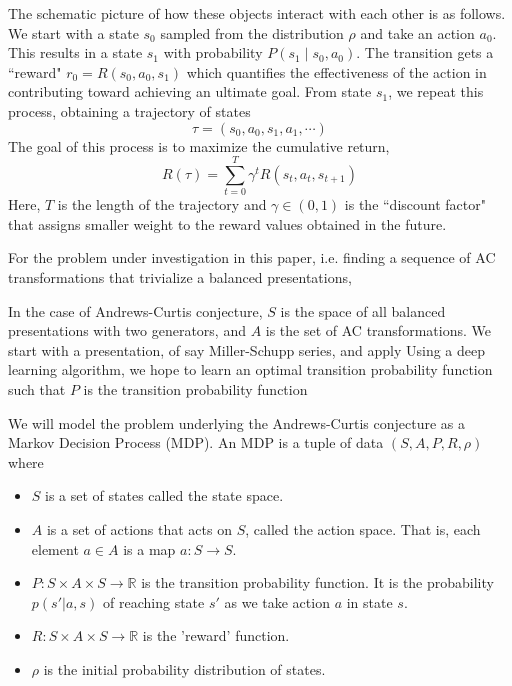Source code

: The schematic picture of how these objects interact with each other is as follows. We start with a state $s_0$ sampled from the distribution $\rho$ and take an action $a_0$. This results in a state $s_1$ with probability $P(s_1 \mid s_0, a_0) $. The transition gets a ``reward" $r_0 = R(s_0, a_0, s_1)$ which quantifies the effectiveness of the action in contributing toward achieving an ultimate goal. From state $s_1$, we repeat this process, obtaining a trajectory of states
\[
\tau = \left( s_0, a_0, s_1, a_1, \cdots \right)
\]
The goal of this process is to maximize the cumulative return,
\[
R(\tau) = \sum\limits_{t=0}^{T} \gamma^t R(s_t, a_t, s_{t+1})
\]
Here, $T$ is the length of the trajectory and $\gamma \in \left(0, 1 \right)$ is the ``discount factor" that assigns smaller weight to the reward values obtained in the future. 
\newline

For the problem under investigation in this paper, i.e. finding a sequence of AC transformations that trivialize a balanced presentations, 


In the case of Andrews-Curtis conjecture, $S$ is the space of all balanced presentations with two generators, and $A$ is the set of AC transformations. We start with a presentation, of say Miller-Schupp series, and apply  Using a deep learning algorithm, we hope to learn an optimal transition probability function such that 
$P$ is the transition probability function 

We will model the problem underlying the Andrews-Curtis conjecture as a Markov Decision Process (MDP).
An MDP is a tuple of data $(S, A, P, R, \rho)$ where
\begin{itemize}
	\item $S$ is a set of states called the state space.
	\item $A$ is a set of actions that acts on $S$, called the action space.
	That is, each element $a \in A$ is a map $a \colon S \to S$.
	\item $P \colon S \times A \times S \to \mathbb{R}$ is the transition
	probability function.
	It is the probability $p (s' | a, s)$ of reaching
	state $s'$ as we take action $a$ in state $s$.
	\item $R \colon S \times A \times S \to \mathbb{R}$ is the 'reward' function.
	\item $\rho$ is the initial probability distribution of states.
\end{itemize}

========

= Problem requirements =
Print the listing word for word but skip its pictures.

= Solution for this task =
Source code

: The schematic picture of how these objects interact with each other is as follows. We start with a state $s_0$ sampled from the distribution $\rho$ and take an action $a_0$. This results in a state $s_1$ with probability $P(s_1 \mid s_0, a_0) $. The transition gets a ``reward" $r_0 = R(s_0, a_0, s_1)$ which quantifies the effectiveness of the action in contributing toward achieving an ultimate goal. From state $s_1$, we repeat this process, obtaining a trajectory of states
\[
\tau = \left( s_0, a_0, s_1, a_1, \cdots \right)
\]
The goal of this process is to maximize the cumulative return,
\[
R(\tau) = \sum\limits_{t=0}^{T} \gamma^t R(s_t, a_t, s_{t+1})
\]
Here, $T$ is the length of the trajectory and $\gamma \in \left(0, 1 \right)$ is the ``discount factor" that assigns smaller weight to the reward values obtained in the future. 
\newline

For the problem under investigation in this paper, i.e. finding a sequence of AC transformations that trivialize a balanced presentations, 


In the case of Andrews-Curtis conjecture, $S$ is the space of all balanced presentations with two generators, and $A$ is the set of AC transformations. We start with a presentation, of say Miller-Schupp series, and apply  Using a deep learning algorithm, we hope to learn an optimal transition probability function such that 
$P$ is the transition probability function 

We will model the problem underlying the Andrews-Curtis conjecture as a Markov Decision Process (MDP).
An MDP is a tuple of data $(S, A, P, R, \rho)$ where
\begin{itemize}
	\item $S$ is a set of states called the state space.
	\item $A$ is a set of actions that acts on $S$, called the action space.
	That is, each element $a \in A$ is a map $a \colon S \to S$.
	\item $P \colon S \times A \times S \to \mathbb{R}$ is the transition
	probability function.
	It is the probability $p (s' | a, s)$ of reaching
	state $s'$ as we take action $a$ in state $s$.
	\item $R \colon S \times A \times S \to \mathbb{R}$ is the 'reward' function.
	\item $\rho$ is the initial probability distribution of states.
\end{itemize}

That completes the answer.